== ENTRIES PROVIDED
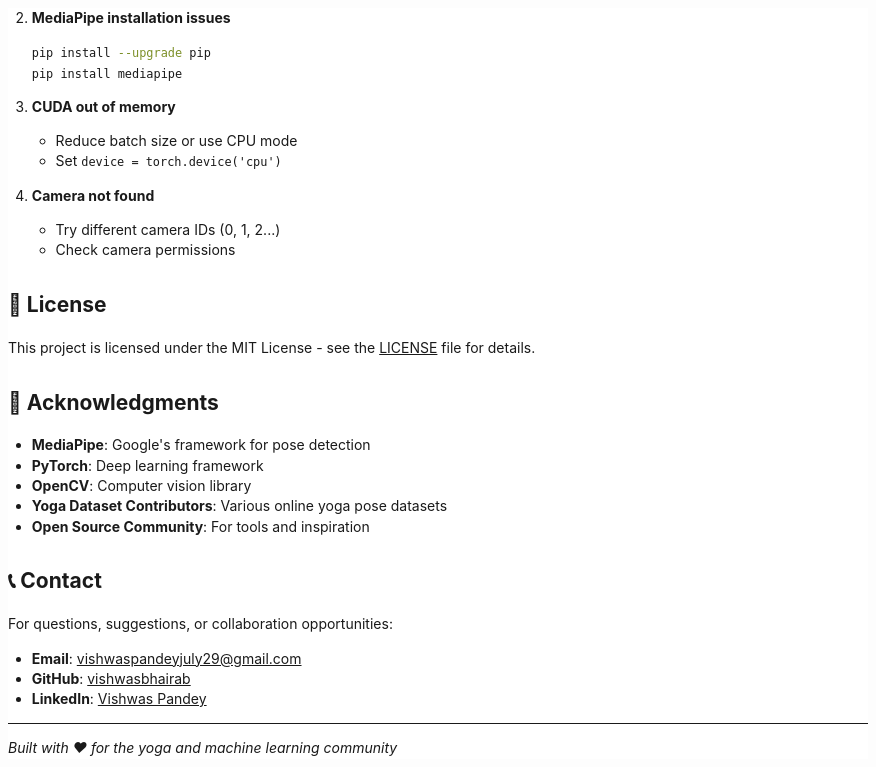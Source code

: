 2. **MediaPipe installation issues**
   ```bash
   pip install --upgrade pip
   pip install mediapipe
   ```

3. **CUDA out of memory**
   - Reduce batch size or use CPU mode
   - Set `device = torch.device('cpu')`

4. **Camera not found**
   - Try different camera IDs (0, 1, 2...)
   - Check camera permissions

## 📄 License

This project is licensed under the MIT License - see the [LICENSE](LICENSE) file for details.

## 🙏 Acknowledgments

- **MediaPipe**: Google's framework for pose detection
- **PyTorch**: Deep learning framework
- **OpenCV**: Computer vision library
- **Yoga Dataset Contributors**: Various online yoga pose datasets
- **Open Source Community**: For tools and inspiration

## 📞 Contact

For questions, suggestions, or collaboration opportunities:
- **Email**: vishwaspandeyjuly29@gmail.com
- **GitHub**: [vishwasbhairab](https://github.com/vishwasbhairab)
- **LinkedIn**: [Vishwas Pandey](https://linkedin.com/in/vishwaspandey1)

---

*Built with ❤️ for the yoga and machine learning community*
====
§ WORK ORDER
Reproduce the records above word for word, without the images.

§ RESULT BELOW
Source code

: 2. **MediaPipe installation issues**
   ```bash
   pip install --upgrade pip
   pip install mediapipe
   ```

3. **CUDA out of memory**
   - Reduce batch size or use CPU mode
   - Set `device = torch.device('cpu')`

4. **Camera not found**
   - Try different camera IDs (0, 1, 2...)
   - Check camera permissions

## 📄 License

This project is licensed under the MIT License - see the [LICENSE](LICENSE) file for details.

## 🙏 Acknowledgments

- **MediaPipe**: Google's framework for pose detection
- **PyTorch**: Deep learning framework
- **OpenCV**: Computer vision library
- **Yoga Dataset Contributors**: Various online yoga pose datasets
- **Open Source Community**: For tools and inspiration

## 📞 Contact

For questions, suggestions, or collaboration opportunities:
- **Email**: vishwaspandeyjuly29@gmail.com
- **GitHub**: [vishwasbhairab](https://github.com/vishwasbhairab)
- **LinkedIn**: [Vishwas Pandey](https://linkedin.com/in/vishwaspandey1)

---

*Built with ❤️ for the yoga and machine learning community*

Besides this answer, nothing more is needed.